The Reserve Bank of India surprised markets today by deciding to keep the repo rate and CRR unchanged. This came as a surprise, after the over 11% consumer price inflation in November resulted in economists forecasting rate hikes.
The 10-year gilt yields softened to 8.77% immediately after the policy announcement even as bellwether equity indices, specifically the Bank Nifty, soared.
Wait for data
The Governor stated that the RBI is ‘waiting for data’ and is not being soft on inflation. One such key data to watch for would be vegetables and fruits prices – which were the key drivers of consumer inflation in November.

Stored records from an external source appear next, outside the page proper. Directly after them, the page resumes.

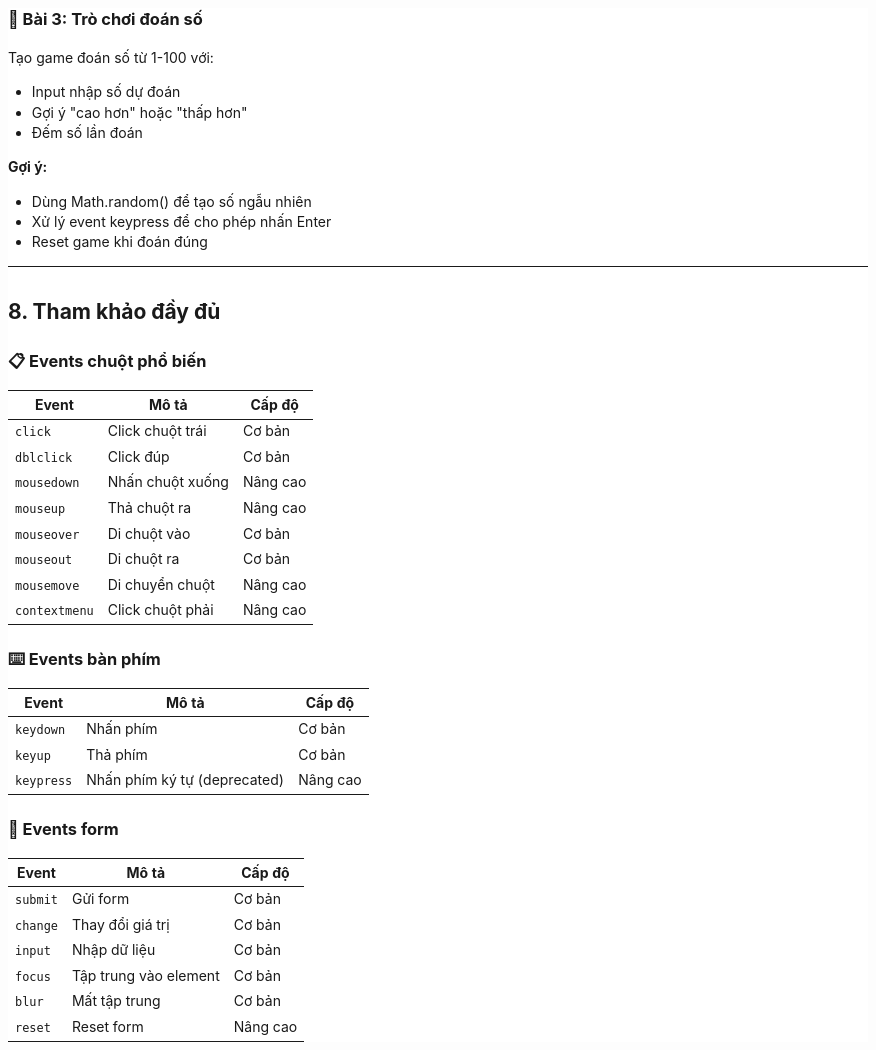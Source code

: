 ### 🎯 Bài 3: Trò chơi đoán số

Tạo game đoán số từ 1-100 với:

-   Input nhập số dự đoán
-   Gợi ý "cao hơn" hoặc "thấp hơn"
-   Đếm số lần đoán

**Gợi ý:**

-   Dùng Math.random() để tạo số ngẫu nhiên
-   Xử lý event keypress để cho phép nhấn Enter
-   Reset game khi đoán đúng

---

## 8. Tham khảo đầy đủ

### 📋 Events chuột phổ biến

| Event         | Mô tả            | Cấp độ   |
| ------------- | ---------------- | -------- |
| `click`       | Click chuột trái | Cơ bản   |
| `dblclick`    | Click đúp        | Cơ bản   |
| `mousedown`   | Nhấn chuột xuống | Nâng cao |
| `mouseup`     | Thả chuột ra     | Nâng cao |
| `mouseover`   | Di chuột vào     | Cơ bản   |
| `mouseout`    | Di chuột ra      | Cơ bản   |
| `mousemove`   | Di chuyển chuột  | Nâng cao |
| `contextmenu` | Click chuột phải | Nâng cao |

### ⌨️ Events bàn phím

| Event      | Mô tả                        | Cấp độ   |
| ---------- | ---------------------------- | -------- |
| `keydown`  | Nhấn phím                    | Cơ bản   |
| `keyup`    | Thả phím                     | Cơ bản   |
| `keypress` | Nhấn phím ký tự (deprecated) | Nâng cao |

### 📝 Events form

| Event    | Mô tả                 | Cấp độ   |
| -------- | --------------------- | -------- |
| `submit` | Gửi form              | Cơ bản   |
| `change` | Thay đổi giá trị      | Cơ bản   |
| `input`  | Nhập dữ liệu          | Cơ bản   |
| `focus`  | Tập trung vào element | Cơ bản   |
| `blur`   | Mất tập trung         | Cơ bản   |
| `reset`  | Reset form            | Nâng cao |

Interestingly, mandi prices for these food articles remained high in the first 3 weeks of November and came off in the fourth week of November and further fell sharply in the first week of December. The RBI would therefore likely wait for the December inflation numbers to see if this indeed helps tame surging inflation.
That said, one can wonder if the RBI’s move should be seen in the light of increasing pressure on GDP growth; given that we are heading for the last quarter of the financial year. The tightening government spending in the last quarter of the fiscal (to meet budget projections), will acts as headwinds for GDP growth, as acknowledged in the policy statement. This being the case, a rate hike at this juncture could further hurt growth.
Impact on yields
While the ‘no change’ stance provided some relief for long-dated gilts, investors may view this more as a relief rally. Given the rate uncertainty, there could be little trigger for gilt yields to come off sharply.

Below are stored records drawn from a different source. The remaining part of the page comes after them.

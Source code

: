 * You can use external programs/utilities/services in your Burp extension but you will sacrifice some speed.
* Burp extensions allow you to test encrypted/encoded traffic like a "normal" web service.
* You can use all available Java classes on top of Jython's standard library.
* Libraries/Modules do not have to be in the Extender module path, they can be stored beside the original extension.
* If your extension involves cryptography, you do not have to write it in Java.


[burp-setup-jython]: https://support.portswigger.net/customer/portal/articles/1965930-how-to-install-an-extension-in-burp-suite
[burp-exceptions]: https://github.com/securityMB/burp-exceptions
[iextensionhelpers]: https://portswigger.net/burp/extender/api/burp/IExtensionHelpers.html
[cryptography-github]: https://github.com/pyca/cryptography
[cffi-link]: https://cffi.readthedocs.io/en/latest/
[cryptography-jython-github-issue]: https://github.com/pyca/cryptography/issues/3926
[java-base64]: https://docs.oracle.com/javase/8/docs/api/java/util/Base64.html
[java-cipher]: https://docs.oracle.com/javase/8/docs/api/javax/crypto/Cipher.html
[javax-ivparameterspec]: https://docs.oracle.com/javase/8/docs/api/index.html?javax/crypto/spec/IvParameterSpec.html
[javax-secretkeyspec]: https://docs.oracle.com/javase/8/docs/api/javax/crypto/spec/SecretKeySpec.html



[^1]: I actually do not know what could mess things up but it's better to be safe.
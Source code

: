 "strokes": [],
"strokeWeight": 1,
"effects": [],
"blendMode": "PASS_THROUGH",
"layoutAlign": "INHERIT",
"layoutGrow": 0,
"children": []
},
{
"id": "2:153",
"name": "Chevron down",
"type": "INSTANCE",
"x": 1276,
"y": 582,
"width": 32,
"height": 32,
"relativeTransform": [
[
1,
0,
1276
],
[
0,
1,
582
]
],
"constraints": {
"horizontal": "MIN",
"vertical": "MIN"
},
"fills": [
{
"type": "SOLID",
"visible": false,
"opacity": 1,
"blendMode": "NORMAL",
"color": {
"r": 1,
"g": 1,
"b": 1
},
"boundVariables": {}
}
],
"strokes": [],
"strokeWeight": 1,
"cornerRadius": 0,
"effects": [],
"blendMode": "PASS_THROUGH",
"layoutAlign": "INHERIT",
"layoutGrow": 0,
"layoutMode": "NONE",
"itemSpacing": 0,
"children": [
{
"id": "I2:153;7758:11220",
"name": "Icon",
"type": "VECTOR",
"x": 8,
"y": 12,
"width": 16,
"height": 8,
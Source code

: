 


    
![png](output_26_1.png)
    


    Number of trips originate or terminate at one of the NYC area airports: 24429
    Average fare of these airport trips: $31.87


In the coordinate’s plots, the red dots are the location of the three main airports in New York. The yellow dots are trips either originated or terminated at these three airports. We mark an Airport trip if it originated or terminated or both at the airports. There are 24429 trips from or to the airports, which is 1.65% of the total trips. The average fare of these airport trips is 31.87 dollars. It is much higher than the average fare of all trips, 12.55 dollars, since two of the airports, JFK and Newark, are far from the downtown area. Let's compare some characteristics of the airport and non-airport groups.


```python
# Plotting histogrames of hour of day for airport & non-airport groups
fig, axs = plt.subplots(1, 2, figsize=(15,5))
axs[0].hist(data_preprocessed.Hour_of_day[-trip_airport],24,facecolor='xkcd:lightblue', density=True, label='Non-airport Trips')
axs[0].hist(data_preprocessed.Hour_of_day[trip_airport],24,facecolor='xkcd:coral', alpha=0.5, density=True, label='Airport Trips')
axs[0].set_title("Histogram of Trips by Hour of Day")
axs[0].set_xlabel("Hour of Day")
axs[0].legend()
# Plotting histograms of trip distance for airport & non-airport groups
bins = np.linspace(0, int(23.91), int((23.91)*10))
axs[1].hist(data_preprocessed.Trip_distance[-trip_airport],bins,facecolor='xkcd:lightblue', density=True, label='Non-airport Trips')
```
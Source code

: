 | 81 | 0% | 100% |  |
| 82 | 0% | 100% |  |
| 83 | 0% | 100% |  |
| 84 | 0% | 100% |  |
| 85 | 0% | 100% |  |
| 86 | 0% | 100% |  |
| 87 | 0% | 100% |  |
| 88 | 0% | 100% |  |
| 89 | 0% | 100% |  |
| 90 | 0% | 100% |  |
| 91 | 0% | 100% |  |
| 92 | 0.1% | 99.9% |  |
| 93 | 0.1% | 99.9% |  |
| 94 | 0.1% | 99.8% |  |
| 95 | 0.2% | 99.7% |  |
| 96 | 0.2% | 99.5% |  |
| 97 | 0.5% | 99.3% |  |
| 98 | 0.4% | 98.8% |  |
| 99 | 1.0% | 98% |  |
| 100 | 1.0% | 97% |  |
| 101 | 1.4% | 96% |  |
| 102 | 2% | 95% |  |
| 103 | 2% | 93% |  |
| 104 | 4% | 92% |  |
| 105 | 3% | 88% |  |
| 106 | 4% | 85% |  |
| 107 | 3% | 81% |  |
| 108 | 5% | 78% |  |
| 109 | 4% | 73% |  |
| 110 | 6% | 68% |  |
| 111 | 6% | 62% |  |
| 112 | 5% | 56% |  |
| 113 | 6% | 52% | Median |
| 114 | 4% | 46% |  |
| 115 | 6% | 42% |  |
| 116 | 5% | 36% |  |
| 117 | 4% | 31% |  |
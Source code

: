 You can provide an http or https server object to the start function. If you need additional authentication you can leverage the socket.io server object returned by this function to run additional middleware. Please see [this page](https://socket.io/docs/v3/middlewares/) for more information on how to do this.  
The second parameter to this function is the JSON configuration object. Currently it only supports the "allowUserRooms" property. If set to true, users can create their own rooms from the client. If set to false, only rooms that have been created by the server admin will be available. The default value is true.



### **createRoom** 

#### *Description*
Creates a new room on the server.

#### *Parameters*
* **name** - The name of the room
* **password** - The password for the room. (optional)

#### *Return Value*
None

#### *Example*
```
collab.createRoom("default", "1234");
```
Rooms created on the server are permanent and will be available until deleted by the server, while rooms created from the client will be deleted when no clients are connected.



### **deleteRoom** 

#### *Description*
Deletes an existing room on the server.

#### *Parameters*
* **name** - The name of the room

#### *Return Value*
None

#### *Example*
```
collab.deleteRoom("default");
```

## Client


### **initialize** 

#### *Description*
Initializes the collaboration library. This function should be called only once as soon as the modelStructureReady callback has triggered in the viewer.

More importantly, there would be supply of papers coming up over the next 5 weeks; that will likely prevent any big price rally on long-dated gilts. Besides, any open market operation (OMOs) at this stage appears unlikely, given the very comfortable liquidity position in the banking and debt market.

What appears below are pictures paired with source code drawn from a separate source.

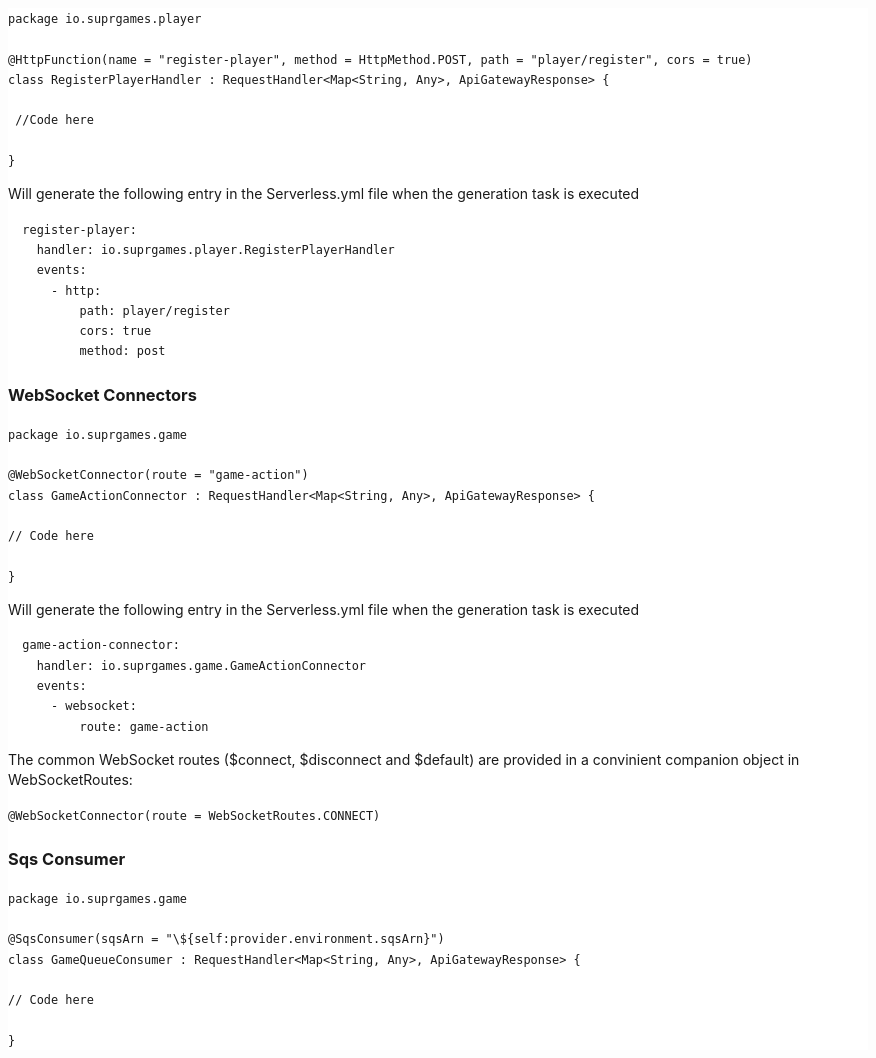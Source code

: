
 ```
package io.suprgames.player

@HttpFunction(name = "register-player", method = HttpMethod.POST, path = "player/register", cors = true)
class RegisterPlayerHandler : RequestHandler<Map<String, Any>, ApiGatewayResponse> {

 //Code here

}
```

Will generate the following entry in the Serverless.yml file when the generation task is executed
```
  register-player:
    handler: io.suprgames.player.RegisterPlayerHandler
    events:
      - http:
          path: player/register
          cors: true
          method: post
```

### WebSocket Connectors

```
package io.suprgames.game

@WebSocketConnector(route = "game-action")
class GameActionConnector : RequestHandler<Map<String, Any>, ApiGatewayResponse> {

// Code here

}
```

Will generate the following entry in the Serverless.yml file when the generation task is executed
```
  game-action-connector:
    handler: io.suprgames.game.GameActionConnector
    events:
      - websocket:
          route: game-action
```

The common WebSocket routes ($connect, $disconnect and $default) are provided in a convinient companion object in WebSocketRoutes:

`@WebSocketConnector(route = WebSocketRoutes.CONNECT)`

### Sqs Consumer
```
package io.suprgames.game

@SqsConsumer(sqsArn = "\${self:provider.environment.sqsArn}")
class GameQueueConsumer : RequestHandler<Map<String, Any>, ApiGatewayResponse> {

// Code here

}
```
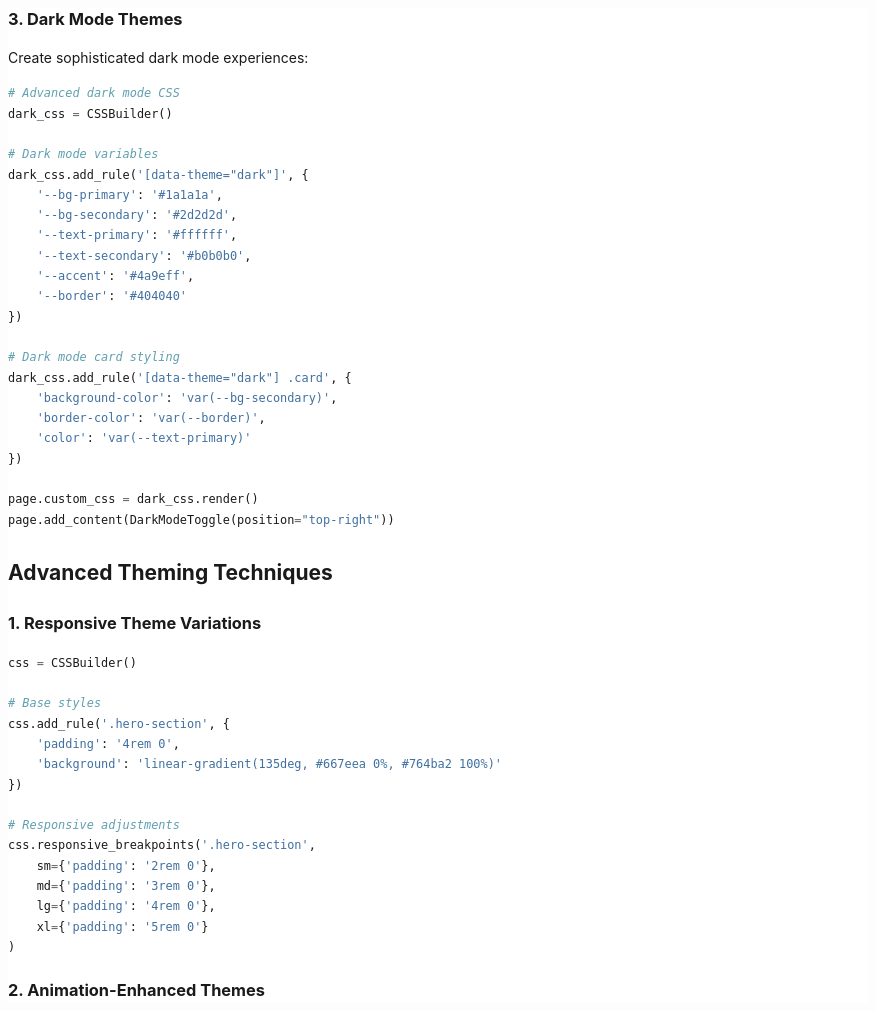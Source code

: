 ### 3. Dark Mode Themes

Create sophisticated dark mode experiences:

```python
# Advanced dark mode CSS
dark_css = CSSBuilder()

# Dark mode variables
dark_css.add_rule('[data-theme="dark"]', {
    '--bg-primary': '#1a1a1a',
    '--bg-secondary': '#2d2d2d',
    '--text-primary': '#ffffff',
    '--text-secondary': '#b0b0b0',
    '--accent': '#4a9eff',
    '--border': '#404040'
})

# Dark mode card styling
dark_css.add_rule('[data-theme="dark"] .card', {
    'background-color': 'var(--bg-secondary)',
    'border-color': 'var(--border)',
    'color': 'var(--text-primary)'
})

page.custom_css = dark_css.render()
page.add_content(DarkModeToggle(position="top-right"))
```

## Advanced Theming Techniques

### 1. Responsive Theme Variations

```python
css = CSSBuilder()

# Base styles
css.add_rule('.hero-section', {
    'padding': '4rem 0',
    'background': 'linear-gradient(135deg, #667eea 0%, #764ba2 100%)'
})

# Responsive adjustments
css.responsive_breakpoints('.hero-section',
    sm={'padding': '2rem 0'},
    md={'padding': '3rem 0'},
    lg={'padding': '4rem 0'},
    xl={'padding': '5rem 0'}
)
```

### 2. Animation-Enhanced Themes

Investors, though, will continue to see softening of yields of short-term instruments up to 1-year treasury bills, thus triggering a price rally.
For mutual fund investors, ultra short-term and short-term debt funds therefore continue to be a more predictable option for appreciation at this point.
Long-term debt funds, especially gilt funds, which took a 0.3% dip over the last week, may recoup their losses in today’s relief rally but may find few triggers to fall for a more meaningful rally. A hold strategy on long-term debt funds is warranted until any further rate move by the RBI becomes apparent.
The risk to the market at this point would come from any decision on tapering by the Federal Reserve, in its two-day meet that is set to begin.